An interesting thing above is that we don’t need to request all of the data. In our query above, we omitted the paragraphs field. Thanks to omitting fields that we don’t need, we can reduce the data transferred between our frontend and our backend.

Mutations and inputs

Aside from fetching data, we also need a way to modify it. With REST, we would send a POST request to a specific endpoint. With GraphQL, we use the same single endpoint that we’ve used for querying data.

First, we need to describe the structure of the data we use to create an entity in our database. To do that, we define an input.

schema.gql

input NewPostInput {

title: String!

paragraphs: [String!]!

}

Once we’ve got the input, we can use it inside our mutation.
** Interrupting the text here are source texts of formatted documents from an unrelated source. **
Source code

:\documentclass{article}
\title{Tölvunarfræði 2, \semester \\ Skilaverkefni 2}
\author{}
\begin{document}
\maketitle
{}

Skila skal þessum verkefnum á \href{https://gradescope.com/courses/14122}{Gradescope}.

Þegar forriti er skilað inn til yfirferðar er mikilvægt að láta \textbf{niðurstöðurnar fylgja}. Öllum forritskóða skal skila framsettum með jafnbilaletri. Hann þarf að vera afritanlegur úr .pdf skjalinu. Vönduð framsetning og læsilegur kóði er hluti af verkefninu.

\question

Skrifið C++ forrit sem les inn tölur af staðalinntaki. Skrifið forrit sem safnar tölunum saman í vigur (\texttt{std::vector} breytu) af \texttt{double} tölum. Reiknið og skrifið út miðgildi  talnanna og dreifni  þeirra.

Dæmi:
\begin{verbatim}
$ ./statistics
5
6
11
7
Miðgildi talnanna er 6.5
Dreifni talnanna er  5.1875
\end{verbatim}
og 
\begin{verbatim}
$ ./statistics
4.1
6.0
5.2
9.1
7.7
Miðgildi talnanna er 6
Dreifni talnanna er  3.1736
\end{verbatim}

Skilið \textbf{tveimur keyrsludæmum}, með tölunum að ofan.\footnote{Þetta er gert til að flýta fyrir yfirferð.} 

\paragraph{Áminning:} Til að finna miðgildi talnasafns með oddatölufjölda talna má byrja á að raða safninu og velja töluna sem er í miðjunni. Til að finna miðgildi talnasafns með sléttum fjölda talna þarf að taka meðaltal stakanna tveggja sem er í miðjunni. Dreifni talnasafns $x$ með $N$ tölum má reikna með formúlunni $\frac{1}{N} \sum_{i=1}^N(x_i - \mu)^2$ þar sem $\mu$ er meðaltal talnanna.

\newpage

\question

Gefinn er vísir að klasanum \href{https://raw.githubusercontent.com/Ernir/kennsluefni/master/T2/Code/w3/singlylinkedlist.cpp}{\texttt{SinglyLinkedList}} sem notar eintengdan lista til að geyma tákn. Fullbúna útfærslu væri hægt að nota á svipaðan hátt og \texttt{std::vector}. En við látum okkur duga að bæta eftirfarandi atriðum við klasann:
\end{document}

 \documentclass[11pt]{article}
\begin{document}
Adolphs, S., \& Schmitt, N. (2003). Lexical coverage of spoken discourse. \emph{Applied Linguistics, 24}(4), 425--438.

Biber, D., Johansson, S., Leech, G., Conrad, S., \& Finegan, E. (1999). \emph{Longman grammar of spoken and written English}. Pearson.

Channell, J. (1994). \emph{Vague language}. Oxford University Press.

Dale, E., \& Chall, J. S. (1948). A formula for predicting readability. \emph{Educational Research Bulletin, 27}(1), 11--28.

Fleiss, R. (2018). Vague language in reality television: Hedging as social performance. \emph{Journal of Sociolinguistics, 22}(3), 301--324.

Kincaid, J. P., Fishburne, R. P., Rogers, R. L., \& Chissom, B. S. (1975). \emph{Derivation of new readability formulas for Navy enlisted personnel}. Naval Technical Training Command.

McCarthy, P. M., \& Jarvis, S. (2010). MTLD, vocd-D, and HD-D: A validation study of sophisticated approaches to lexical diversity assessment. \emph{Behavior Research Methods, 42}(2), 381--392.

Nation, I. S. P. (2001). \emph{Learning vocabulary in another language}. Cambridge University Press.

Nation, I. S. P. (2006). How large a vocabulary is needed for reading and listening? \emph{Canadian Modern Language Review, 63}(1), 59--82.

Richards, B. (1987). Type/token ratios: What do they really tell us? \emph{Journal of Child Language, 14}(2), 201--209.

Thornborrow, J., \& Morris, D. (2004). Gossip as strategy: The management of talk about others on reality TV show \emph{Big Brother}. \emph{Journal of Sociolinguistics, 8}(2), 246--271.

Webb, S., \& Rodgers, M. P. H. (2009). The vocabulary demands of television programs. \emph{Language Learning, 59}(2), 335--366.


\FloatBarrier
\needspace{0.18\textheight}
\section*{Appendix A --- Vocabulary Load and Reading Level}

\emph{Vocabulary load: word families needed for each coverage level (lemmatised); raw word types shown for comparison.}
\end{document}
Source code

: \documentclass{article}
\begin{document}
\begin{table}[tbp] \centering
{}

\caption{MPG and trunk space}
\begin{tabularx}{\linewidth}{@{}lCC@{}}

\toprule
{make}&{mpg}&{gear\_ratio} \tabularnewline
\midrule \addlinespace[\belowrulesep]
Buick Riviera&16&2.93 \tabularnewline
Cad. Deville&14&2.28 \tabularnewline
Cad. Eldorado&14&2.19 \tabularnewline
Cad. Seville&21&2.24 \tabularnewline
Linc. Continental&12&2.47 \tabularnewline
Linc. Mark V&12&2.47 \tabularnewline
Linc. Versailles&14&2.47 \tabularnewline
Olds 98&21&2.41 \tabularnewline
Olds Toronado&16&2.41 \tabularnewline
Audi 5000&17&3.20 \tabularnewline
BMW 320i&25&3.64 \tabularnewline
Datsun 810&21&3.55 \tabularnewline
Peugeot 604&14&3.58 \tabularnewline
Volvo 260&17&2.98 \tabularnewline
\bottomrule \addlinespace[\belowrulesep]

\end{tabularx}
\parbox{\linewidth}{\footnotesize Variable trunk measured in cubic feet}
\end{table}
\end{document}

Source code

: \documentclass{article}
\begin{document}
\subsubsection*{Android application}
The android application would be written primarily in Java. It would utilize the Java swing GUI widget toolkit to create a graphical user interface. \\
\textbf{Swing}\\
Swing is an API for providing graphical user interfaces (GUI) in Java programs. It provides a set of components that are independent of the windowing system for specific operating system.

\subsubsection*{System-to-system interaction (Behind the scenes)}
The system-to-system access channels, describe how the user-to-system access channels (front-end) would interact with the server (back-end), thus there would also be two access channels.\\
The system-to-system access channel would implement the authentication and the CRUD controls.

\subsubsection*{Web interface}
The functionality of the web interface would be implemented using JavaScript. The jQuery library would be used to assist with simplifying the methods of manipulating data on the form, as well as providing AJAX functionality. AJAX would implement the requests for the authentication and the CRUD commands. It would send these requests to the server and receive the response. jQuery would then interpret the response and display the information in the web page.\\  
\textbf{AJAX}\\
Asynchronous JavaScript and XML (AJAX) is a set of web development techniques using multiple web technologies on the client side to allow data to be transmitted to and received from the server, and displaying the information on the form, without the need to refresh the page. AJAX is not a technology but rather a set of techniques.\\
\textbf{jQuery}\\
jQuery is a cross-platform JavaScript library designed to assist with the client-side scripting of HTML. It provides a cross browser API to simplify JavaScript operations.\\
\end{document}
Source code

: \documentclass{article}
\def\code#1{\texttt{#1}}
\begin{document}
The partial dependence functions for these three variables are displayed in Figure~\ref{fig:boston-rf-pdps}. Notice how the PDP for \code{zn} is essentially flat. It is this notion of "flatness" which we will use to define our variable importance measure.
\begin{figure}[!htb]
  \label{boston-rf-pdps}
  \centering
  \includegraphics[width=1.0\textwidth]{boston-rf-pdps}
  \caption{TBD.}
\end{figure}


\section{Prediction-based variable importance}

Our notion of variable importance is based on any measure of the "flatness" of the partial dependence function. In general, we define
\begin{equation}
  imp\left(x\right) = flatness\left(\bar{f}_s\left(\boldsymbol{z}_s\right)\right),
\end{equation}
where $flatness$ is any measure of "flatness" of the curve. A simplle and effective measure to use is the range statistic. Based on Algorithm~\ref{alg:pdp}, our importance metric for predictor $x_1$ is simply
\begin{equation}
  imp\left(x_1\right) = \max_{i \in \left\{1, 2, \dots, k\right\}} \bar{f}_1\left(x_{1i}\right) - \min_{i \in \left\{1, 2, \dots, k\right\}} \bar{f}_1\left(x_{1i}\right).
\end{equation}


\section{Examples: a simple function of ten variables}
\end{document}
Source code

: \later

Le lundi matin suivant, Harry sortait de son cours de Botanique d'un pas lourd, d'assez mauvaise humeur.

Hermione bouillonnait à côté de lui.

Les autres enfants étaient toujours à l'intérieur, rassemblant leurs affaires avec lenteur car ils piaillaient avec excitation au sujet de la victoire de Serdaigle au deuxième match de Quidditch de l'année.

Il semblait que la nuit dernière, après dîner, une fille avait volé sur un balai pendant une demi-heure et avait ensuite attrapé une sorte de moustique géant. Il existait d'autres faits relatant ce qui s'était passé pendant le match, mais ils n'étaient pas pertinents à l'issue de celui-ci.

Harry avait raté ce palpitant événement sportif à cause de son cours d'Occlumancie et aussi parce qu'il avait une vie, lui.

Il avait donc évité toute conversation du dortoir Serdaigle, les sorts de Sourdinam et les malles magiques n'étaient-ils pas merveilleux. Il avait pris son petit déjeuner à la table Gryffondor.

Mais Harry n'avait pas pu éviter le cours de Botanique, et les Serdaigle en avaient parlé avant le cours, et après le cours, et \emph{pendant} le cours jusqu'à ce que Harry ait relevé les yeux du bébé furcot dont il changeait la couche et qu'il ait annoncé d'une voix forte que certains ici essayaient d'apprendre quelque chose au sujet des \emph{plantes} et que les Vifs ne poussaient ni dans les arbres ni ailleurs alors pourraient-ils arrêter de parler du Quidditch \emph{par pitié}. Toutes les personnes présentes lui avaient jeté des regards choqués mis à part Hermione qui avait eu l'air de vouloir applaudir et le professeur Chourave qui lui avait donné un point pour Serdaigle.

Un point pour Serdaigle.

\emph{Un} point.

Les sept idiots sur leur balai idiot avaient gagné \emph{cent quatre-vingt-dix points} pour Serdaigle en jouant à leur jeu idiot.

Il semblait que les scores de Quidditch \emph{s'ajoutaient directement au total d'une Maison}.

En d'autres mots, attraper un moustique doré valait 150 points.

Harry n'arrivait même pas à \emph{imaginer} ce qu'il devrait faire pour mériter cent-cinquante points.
It should return the created entity.

schema.gql

type Mutation {

createdPost(input: NewPostInput): Post

}

Once we’ve defined both the mutation and the input, we can perform a request that creates an entity.

POST /graphql

mutation {

createPost(input: {

title: "Hello world!",

paragraphs: [

"Lorem ipsum",

"Dolor sit amet"

}) {

title

paragraphs

}

Our server will respond with the created post.

{

"data": {

"createPost": {

"title": "Hello world!",

"paragraphs": [ "Lorem ipsum", "Dolor sit amet" ],

}

Implementing GraphQL with NestJS

Now let’s implement all of the above in our application. To do that, we need to choose between two approaches.

With the schema-first method, we describe our API in Schema Definition Language (SDL) files. NestJS analyses them and generates TypeScript definitions.
When we implement the code-first approach, we use decorators and TypeScript classes instead of creating SDL files. NestJS generates the schema definition file out of our TypeScript code.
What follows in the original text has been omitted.